All of the entries need to be set down exactly as they read.

* * * * * * * * *

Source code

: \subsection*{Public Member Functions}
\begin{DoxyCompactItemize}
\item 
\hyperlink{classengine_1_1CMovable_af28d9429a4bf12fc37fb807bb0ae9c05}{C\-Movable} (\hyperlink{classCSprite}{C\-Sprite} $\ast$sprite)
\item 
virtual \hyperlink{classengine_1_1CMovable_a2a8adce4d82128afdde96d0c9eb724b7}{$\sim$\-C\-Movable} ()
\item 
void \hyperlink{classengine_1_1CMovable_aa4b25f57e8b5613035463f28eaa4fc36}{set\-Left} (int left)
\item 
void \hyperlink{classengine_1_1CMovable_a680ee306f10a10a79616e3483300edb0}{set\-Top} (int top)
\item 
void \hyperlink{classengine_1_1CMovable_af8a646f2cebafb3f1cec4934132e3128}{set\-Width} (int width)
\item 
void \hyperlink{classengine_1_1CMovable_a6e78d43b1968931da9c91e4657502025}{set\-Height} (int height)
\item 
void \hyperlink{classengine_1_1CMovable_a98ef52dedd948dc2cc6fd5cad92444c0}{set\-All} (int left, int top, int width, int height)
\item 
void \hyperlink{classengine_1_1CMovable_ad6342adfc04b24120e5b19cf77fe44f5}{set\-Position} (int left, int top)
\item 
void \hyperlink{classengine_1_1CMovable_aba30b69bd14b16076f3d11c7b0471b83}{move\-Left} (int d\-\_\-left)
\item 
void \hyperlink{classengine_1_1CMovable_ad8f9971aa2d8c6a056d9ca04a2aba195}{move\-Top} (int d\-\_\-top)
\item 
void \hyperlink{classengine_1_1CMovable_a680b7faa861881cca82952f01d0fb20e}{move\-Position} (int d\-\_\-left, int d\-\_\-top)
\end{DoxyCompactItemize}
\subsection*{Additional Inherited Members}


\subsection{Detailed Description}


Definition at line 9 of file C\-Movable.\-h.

* * * * * * * * *

SOLUTION BELOW |
Source code

: \subsection*{Public Member Functions}
\begin{DoxyCompactItemize}
\item 
\hyperlink{classengine_1_1CMovable_af28d9429a4bf12fc37fb807bb0ae9c05}{C\-Movable} (\hyperlink{classCSprite}{C\-Sprite} $\ast$sprite)
\item 
virtual \hyperlink{classengine_1_1CMovable_a2a8adce4d82128afdde96d0c9eb724b7}{$\sim$\-C\-Movable} ()
\item 
void \hyperlink{classengine_1_1CMovable_aa4b25f57e8b5613035463f28eaa4fc36}{set\-Left} (int left)
\item 
void \hyperlink{classengine_1_1CMovable_a680ee306f10a10a79616e3483300edb0}{set\-Top} (int top)
\item 
void \hyperlink{classengine_1_1CMovable_af8a646f2cebafb3f1cec4934132e3128}{set\-Width} (int width)
\item 
void \hyperlink{classengine_1_1CMovable_a6e78d43b1968931da9c91e4657502025}{set\-Height} (int height)
\item 
void \hyperlink{classengine_1_1CMovable_a98ef52dedd948dc2cc6fd5cad92444c0}{set\-All} (int left, int top, int width, int height)
\item 
void \hyperlink{classengine_1_1CMovable_ad6342adfc04b24120e5b19cf77fe44f5}{set\-Position} (int left, int top)
\item 
void \hyperlink{classengine_1_1CMovable_aba30b69bd14b16076f3d11c7b0471b83}{move\-Left} (int d\-\_\-left)
\item 
void \hyperlink{classengine_1_1CMovable_ad8f9971aa2d8c6a056d9ca04a2aba195}{move\-Top} (int d\-\_\-top)
\item 
void \hyperlink{classengine_1_1CMovable_a680b7faa861881cca82952f01d0fb20e}{move\-Position} (int d\-\_\-left, int d\-\_\-top)
\end{DoxyCompactItemize}
\subsection*{Additional Inherited Members}


\subsection{Detailed Description}


Definition at line 9 of file C\-Movable.\-h.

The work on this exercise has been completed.